1. Central line-associated bloodstream infections (CLABSIs) and ventilator-associated pneumonias (VAPs) fell significantly among neonatal intensive care units between 2007 and 2012.
2. During the same time period, CLABSIs and VAPs also fell significantly among pediatric intensive care units; however, there was no significant change in catheter-associated urinary tract infections (CAUTIs).
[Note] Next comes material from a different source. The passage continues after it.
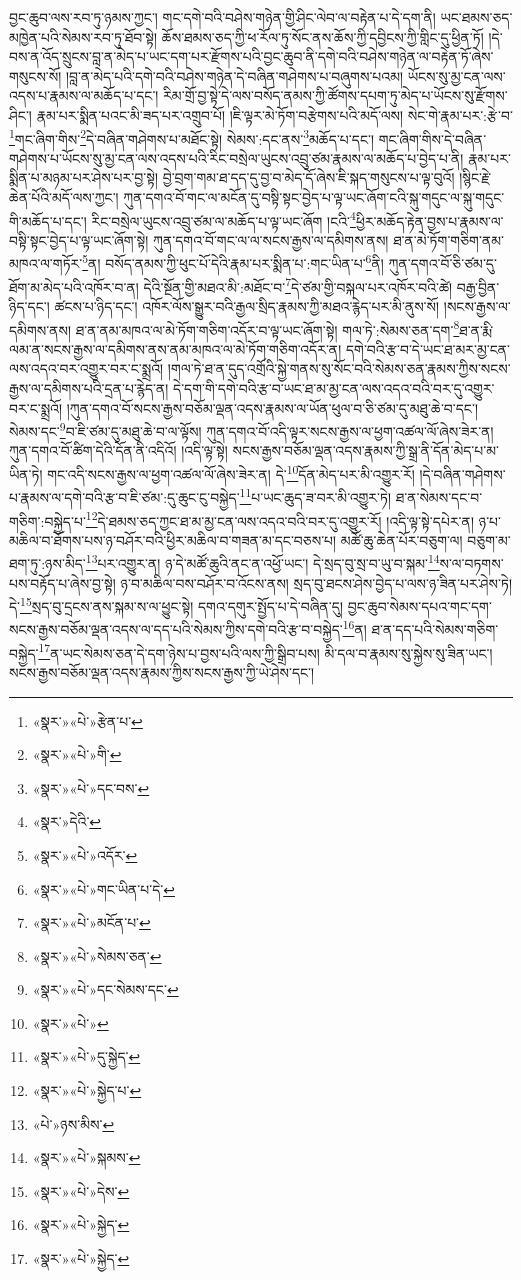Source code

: བྱང་ཆུབ་ལས་རབ་ཏུ་ཉམས་ཀྱང་། གང་དགེ་བའི་བཤེས་གཉེན་གྱི་ཤིང་ལེབ་ལ་བརྟེན་པ་དེ་དག་ནི། ཡང་ཐམས་ཅད་མཁྱེན་པའི་སེམས་རབ་ཏུ་ཐོབ་སྟེ། ཆོས་ཐམས་ཅད་ཀྱི་ཕ་རོལ་ཏུ་སོང་ནས་ཆོས་ཀྱི་དབྱིངས་ཀྱི་གླིང་དུ་ཕྱིན་ཏོ། །དེ་བས་ན་འོད་སྲུངས་བླ་ན་མེད་པ་ཡང་དག་པར་རྫོགས་པའི་བྱང་ཆུབ་ནི་དགེ་བའི་བཤེས་གཉེན་ལ་བརྟེན་ཏོ་ཞེས་གསུངས་སོ། །བླ་ན་མེད་པའི་དགེ་བའི་བཤེས་གཉེན་དེ་བཞིན་གཤེགས་པ་བཞུགས་པའམ། ཡོངས་སུ་མྱ་ངན་ལས་འདས་པ་རྣམས་ལ་མཆོད་པ་དང་། རིམ་གྲོ་བྱ་སྟེ་དེ་ལས་བསོད་ནམས་ཀྱི་ཚོགས་དཔག་ཏུ་མེད་པ་ཡོངས་སུ་རྫོགས་ཤིང་། རྣམ་པར་སྨིན་པའང་མི་ཟད་པར་འགྲུབ་པོ། །ཇི་ལྟར་མེ་ཏོག་བརྩེགས་པའི་མདོ་ལས། སེང་གེ་རྣམ་པར་:རྩེ་བ་\footnote{«སྣར་»«པེ་»རྩེན་པ་}གང་ཞིག་གིས་\footnote{«སྣར་»«པེ་»གི་}དེ་བཞིན་གཤེགས་པ་མཐོང་སྟེ། སེམས་:དང་ནས་\footnote{«སྣར་»«པེ་»དང་བས་}མཆོད་པ་དང་། གང་ཞིག་གིས་དེ་བཞིན་གཤེགས་པ་ཡོངས་སུ་མྱ་ངན་ལས་འདས་པའི་རིང་བསྲེལ་ཡུངས་འབྲུ་ཙམ་རྣམས་ལ་མཆོད་པ་བྱེད་པ་ནི། རྣམ་པར་སྨིན་པ་མཉམ་པར་ཤེས་པར་བྱ་སྟེ། བྱེ་བྲག་གམ་ཐ་དད་དུ་བྱ་བ་མེད་དོ་ཞེས་ཇི་སྐད་གསུངས་པ་ལྟ་བུའོ། །སྙིང་རྗེ་ཆེན་པོའི་མདོ་ལས་ཀྱང་། ཀུན་དགའ་བོ་གང་ལ་མངོན་དུ་བསྟི་སྟང་བྱེད་པ་ལྟ་ཡང་ཞོག་ངའི་སྐུ་གདུང་ལ་སྐུ་གདུང་གི་མཆོད་པ་དང་། རིང་བསྲེལ་ཡུངས་འབྲུ་ཙམ་ལ་མཆོད་པ་ལྟ་ཡང་ཞོག །ངའི་\footnote{«སྣར་»དེའི་}ཕྱིར་མཆོད་རྟེན་བྱས་པ་རྣམས་ལ་བསྟི་སྟང་བྱེད་པ་ལྟ་ཡང་ཞོག་སྟེ། ཀུན་དགའ་བོ་གང་ལ་ལ་སངས་རྒྱས་ལ་དམིགས་ནས། ཐ་ན་མེ་ཏོག་གཅིག་ནམ་མཁའ་ལ་གཏོར་\footnote{«སྣར་»«པེ་»འདོར་}ན། བསོད་ནམས་ཀྱི་ཕུང་པོ་དེའི་རྣམ་པར་སྨིན་པ་:གང་ཡིན་པ་\footnote{«སྣར་»«པེ་»གང་ཡིན་པ་དེ་}ནི། ཀུན་དགའ་བོ་ཅི་ཙམ་དུ་ཐོག་མ་མེད་པའི་འཁོར་བ་ན། དེའི་སྔོན་གྱི་མཐའ་མི་:མཐོང་བ་\footnote{«སྣར་»«པེ་»མངོན་པ་}དེ་ཙམ་གྱི་བསྐལ་པར་འཁོར་བའི་ཚེ། བརྒྱ་བྱིན་ཉིད་དང་། ཚངས་པ་ཉིད་དང་། འཁོར་ལོས་སྒྱུར་བའི་རྒྱལ་སྲིད་རྣམས་ཀྱི་མཐའ་རྙེད་པར་མི་ནུས་སོ། །སངས་རྒྱས་ལ་དམིགས་ནས། ཐ་ན་ནམ་མཁའ་ལ་མེ་ཏོག་གཅིག་འདོར་བ་ལྟ་ཡང་ཞོག་སྟེ། གལ་ཏེ་:སེམས་ཅན་དག་\footnote{«སྣར་»«པེ་»སེམས་ཅན་}ཐ་ན་རྨི་ལམ་ན་སངས་རྒྱས་ལ་དམིགས་ནས་ནམ་མཁའ་ལ་མེ་ཏོག་གཅིག་འདོར་ན། དགེ་བའི་རྩ་བ་དེ་ཡང་ཐ་མར་མྱ་ངན་ལས་འདའ་བར་འགྱུར་བར་ང་སྨྲའོ། །གལ་ཏེ་ཐ་ན་དུད་འགྲོའི་སྐྱེ་གནས་སུ་སོང་བའི་སེམས་ཅན་རྣམས་ཀྱིས་སངས་རྒྱས་ལ་དམིགས་པའི་དྲན་པ་རྙེད་ན། དེ་དག་གི་དགེ་བའི་རྩ་བ་ཡང་ཐ་མ་མྱ་ངན་ལས་འདའ་བའི་བར་དུ་འགྱུར་བར་ང་སྨྲའོ། །ཀུན་དགའ་བོ་སངས་རྒྱས་བཅོམ་ལྡན་འདས་རྣམས་ལ་ཡོན་ཕུལ་བ་ཅི་ཙམ་དུ་མཐུ་ཆེ་བ་དང་། སེམས་དང་\footnote{«སྣར་»«པེ་»དང་སེམས་དང་}བ་ཇི་ཙམ་དུ་མཐུ་ཆེ་བ་ལ་ལྟོས། ཀུན་དགའ་བོ་འདི་ལྟར་སངས་རྒྱས་ལ་ཕྱག་འཚལ་ལོ་ཞེས་ཟེར་ན། ཀུན་དགའ་བོ་ཚིག་དེའི་དོན་ནི་འདིའོ། །འདི་ལྟ་སྟེ། སངས་རྒྱས་བཅོམ་ལྡན་འདས་རྣམས་ཀྱི་སྒྲ་ནི་དོན་མེད་པ་མ་ཡིན་ཏེ། གང་འདི་སངས་རྒྱས་ལ་ཕྱག་འཚལ་ལོ་ཞེས་ཟེར་ན། དེ་\footnote{«སྣར་»«པེ་»}དོན་མེད་པར་མི་འགྱུར་རོ། །དེ་བཞིན་གཤེགས་པ་རྣམས་ལ་དགེ་བའི་རྩ་བ་ཇི་ཙམ་:དུ་ཆུང་ངུ་བསྐྱེད་\footnote{«སྣར་»«པེ་»དུ་སྐྱེད་}པ་ཡང་ཆུད་ཟ་བར་མི་འགྱུར་ཏེ། ཐ་ན་སེམས་དང་བ་གཅིག་:བསྐྱེད་པ་\footnote{«སྣར་»«པེ་»སྐྱེད་པ་}དེ་ཐམས་ཅད་ཀྱང་ཐ་མ་མྱ་ངན་ལས་འདའ་བའི་བར་དུ་འགྱུར་རོ། །འདི་ལྟ་སྟེ་དཔེར་ན། ཉ་པ་མཆིལ་བ་ཐོགས་པས་ཉ་བཤོར་བའི་ཕྱིར་མཆིལ་བ་གཟན་མ་དང་བཅས་པ། མཚོ་ཆུ་ཆེན་པོར་བཅུག་ལ། བཅུག་མ་ཐག་ཏུ་:ཉས་མིད་\footnote{«པེ་»ཉས་མིས་}པར་འགྱུར་ན། ཉ་དེ་མཚོ་ཆུའི་ནང་ན་འཕྱོ་ཡང་། དེ་སྲད་བུ་སྲ་བ་ཡུ་བ་སྐམ་\footnote{«སྣར་»«པེ་»སྐམས་}ས་ལ་བཏགས་པས་བརྟོད་པ་ཞེས་བྱ་སྟེ། ཉ་བ་མཆིལ་བས་བཤོར་བ་འོངས་ནས། སྲད་བུ་ཐངས་ཤེས་བྱེད་པ་ལས་ཉ་ཟིན་པར་ཤེས་ཏེ། དེ་\footnote{«སྣར་»«པེ་»དེས་}སྲད་བུ་དྲངས་ནས་སྐམ་ས་ལ་ཕྱུང་སྟེ། དགའ་དགུར་སྤྱོད་པ་དེ་བཞིན་དུ། བྱང་ཆུབ་སེམས་དཔའ་གང་དག་སངས་རྒྱས་བཅོམ་ལྡན་འདས་ལ་དད་པའི་སེམས་ཀྱིས་དགེ་བའི་རྩ་བ་བསྐྱེད་\footnote{«སྣར་»«པེ་»སྐྱེད་}ན། ཐ་ན་དད་པའི་སེམས་གཅིག་བསྐྱེད་\footnote{«སྣར་»«པེ་»སྐྱེད་}ན་ཡང་སེམས་ཅན་དེ་དག་ཉེས་པ་བྱས་པའི་ལས་ཀྱི་སྒྲིབ་པས། མི་དལ་བ་རྣམས་སུ་སྐྱེས་སུ་ཟིན་ཡང་། སངས་རྒྱས་བཅོམ་ལྡན་འདས་རྣམས་ཀྱིས་སངས་རྒྱས་ཀྱི་ཡེ་ཤེས་དང་།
Evidence Rating Level: 2 (Good)
Study Rundown: Hospital-associated infections (HAIs) such as CLABSIs and VAPs are known to cause significant morbidity and mortality in pediatric populations. This study examined the incidence of CLABSIs and VAPs among neonatal intensive care units (NICUs); as well as CLABSIs, VAPs and CAUTIs among pediatric intensive care units (PICUs) in the United States between 2007 and 2012. In both NICUs and PICUs, rates of CLABSI fell 61% during the study. Similarly, VAP incidence fell 50% in NICUs and 76% in PICUs. Among PICUs, CAUTI rates remained unchanged during the study period. This study is limited by the inclusion of only hospitals who are members of the Preventing Avoidable Infectious Complications by Avoiding Payment (PAICAP) study, who were more likely to be large (>400 beds) and to be associated with a graduate teaching hospital. The Affordable Care Act and Medicaid began financially penalizing hospitals for HAIs in 2012. This study shows that it is possible to reduce HAIs and, in fact, many hospitals succeeded in doing so without financial incentives.
Study Author, Dr. Stephen Patrick, MD, MPH, MS, talks to 2 Minute Medicine: Vanderbilt University, Assistant Professor of Pediatrics and Health Policy, Division of Neonatology:
“Health-care associated infections (HAIs) are a harmful and costly complication of the care we provide to our most vulnerable patients. Our study found a dramatic decrease in HAIs across the US. This paper will introduce trainees to HAIs and discuss why we believe this dangerous complication of care is becoming more rare. Despite the decrease there is more work to do, trainees play a pivotal role in making care for our children safer by being mindful of ways to reduce HAIs.”
In-Depth [retrospective cohort]: In this study, authors examined hospitals reporting to the CDC’s National Healthcare Safety Network between 2007 and 2012. The 174-hospital subset examined were members of PAICAP study and included 173 institutions reporting NICU data and 64 institutions reporting PICU data. Among NICUs, the rates of CLABSI fell from 4.9 to 1.5 per 1000 line days (incident rate ratio [IRR] 0.96 per quarter, 95% CI 0.95-0.97). VAP incidence rates fell from 1.6 to 0.6 per 1000 ventilator days (IRR 0.97 per quarter, CI 0.93-0.99). In addition, very low birth weight infants were 2.24 (CI 1.96-2.57) times as likely to have CLABSI and 3.48 (CI 2.11-5.47) times as likely to have VAP when compared to normal birth weight neonates. Among PICUs, the rates of CLABSI fell from 4.7 to 1.0 per 1000 line days (IRR 0.96 per quarter, CI 0.94-0.98) and VAP rates fell from 1.9 to 0.7 per 1000 ventilator days (IRR 0.95 per quarter, CI 0.94-0.98).